**Problem**
Only one stretch of the records below should be repeated. It starts with the line containing "service. Admissibility of" and goes on through the line containing "supplies the features", exactly as written.

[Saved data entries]
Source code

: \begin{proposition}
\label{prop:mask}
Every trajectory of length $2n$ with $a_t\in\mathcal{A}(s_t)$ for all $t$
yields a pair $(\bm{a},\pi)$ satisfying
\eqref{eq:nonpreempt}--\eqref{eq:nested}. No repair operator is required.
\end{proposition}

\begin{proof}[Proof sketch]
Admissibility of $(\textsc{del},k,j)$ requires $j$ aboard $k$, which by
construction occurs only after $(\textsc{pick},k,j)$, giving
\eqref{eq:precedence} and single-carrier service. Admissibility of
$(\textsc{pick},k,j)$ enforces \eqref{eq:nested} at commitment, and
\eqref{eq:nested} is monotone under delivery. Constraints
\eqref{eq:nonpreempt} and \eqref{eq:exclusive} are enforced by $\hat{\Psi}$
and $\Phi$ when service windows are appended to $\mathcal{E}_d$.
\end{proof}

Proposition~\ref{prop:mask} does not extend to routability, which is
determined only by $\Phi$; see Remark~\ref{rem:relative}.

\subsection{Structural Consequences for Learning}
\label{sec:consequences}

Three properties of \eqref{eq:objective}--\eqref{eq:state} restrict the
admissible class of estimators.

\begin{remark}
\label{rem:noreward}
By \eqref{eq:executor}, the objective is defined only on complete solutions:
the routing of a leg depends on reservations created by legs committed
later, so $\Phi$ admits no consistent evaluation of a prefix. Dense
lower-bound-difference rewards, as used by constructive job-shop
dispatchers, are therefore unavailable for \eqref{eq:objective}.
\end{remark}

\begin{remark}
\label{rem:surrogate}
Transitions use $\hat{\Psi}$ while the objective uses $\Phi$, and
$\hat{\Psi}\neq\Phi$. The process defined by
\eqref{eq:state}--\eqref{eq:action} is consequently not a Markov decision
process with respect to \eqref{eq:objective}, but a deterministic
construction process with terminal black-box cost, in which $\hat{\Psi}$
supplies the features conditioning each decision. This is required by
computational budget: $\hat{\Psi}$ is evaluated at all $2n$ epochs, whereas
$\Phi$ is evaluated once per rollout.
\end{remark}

**Your response**
\eqref{eq:precedence} and single-carrier service. Admissibility of
$(\textsc{pick},k,j)$ enforces \eqref{eq:nested} at commitment, and
\eqref{eq:nested} is monotone under delivery. Constraints
\eqref{eq:nonpreempt} and \eqref{eq:exclusive} are enforced by $\hat{\Psi}$
and $\Phi$ when service windows are appended to $\mathcal{E}_d$.
\end{proof}

Proposition~\ref{prop:mask} does not extend to routability, which is
determined only by $\Phi$; see Remark~\ref{rem:relative}.

\subsection{Structural Consequences for Learning}
\label{sec:consequences}

Three properties of \eqref{eq:objective}--\eqref{eq:state} restrict the
admissible class of estimators.

\begin{remark}
\label{rem:noreward}
By \eqref{eq:executor}, the objective is defined only on complete solutions:
the routing of a leg depends on reservations created by legs committed
later, so $\Phi$ admits no consistent evaluation of a prefix. Dense
lower-bound-difference rewards, as used by constructive job-shop
dispatchers, are therefore unavailable for \eqref{eq:objective}.
\end{remark}

\begin{remark}
\label{rem:surrogate}
Transitions use $\hat{\Psi}$ while the objective uses $\Phi$, and
$\hat{\Psi}\neq\Phi$. The process defined by
\eqref{eq:state}--\eqref{eq:action} is consequently not a Markov decision
process with respect to \eqref{eq:objective}, but a deterministic
construction process with terminal black-box cost, in which $\hat{\Psi}$
supplies the features conditioning each decision. This is required by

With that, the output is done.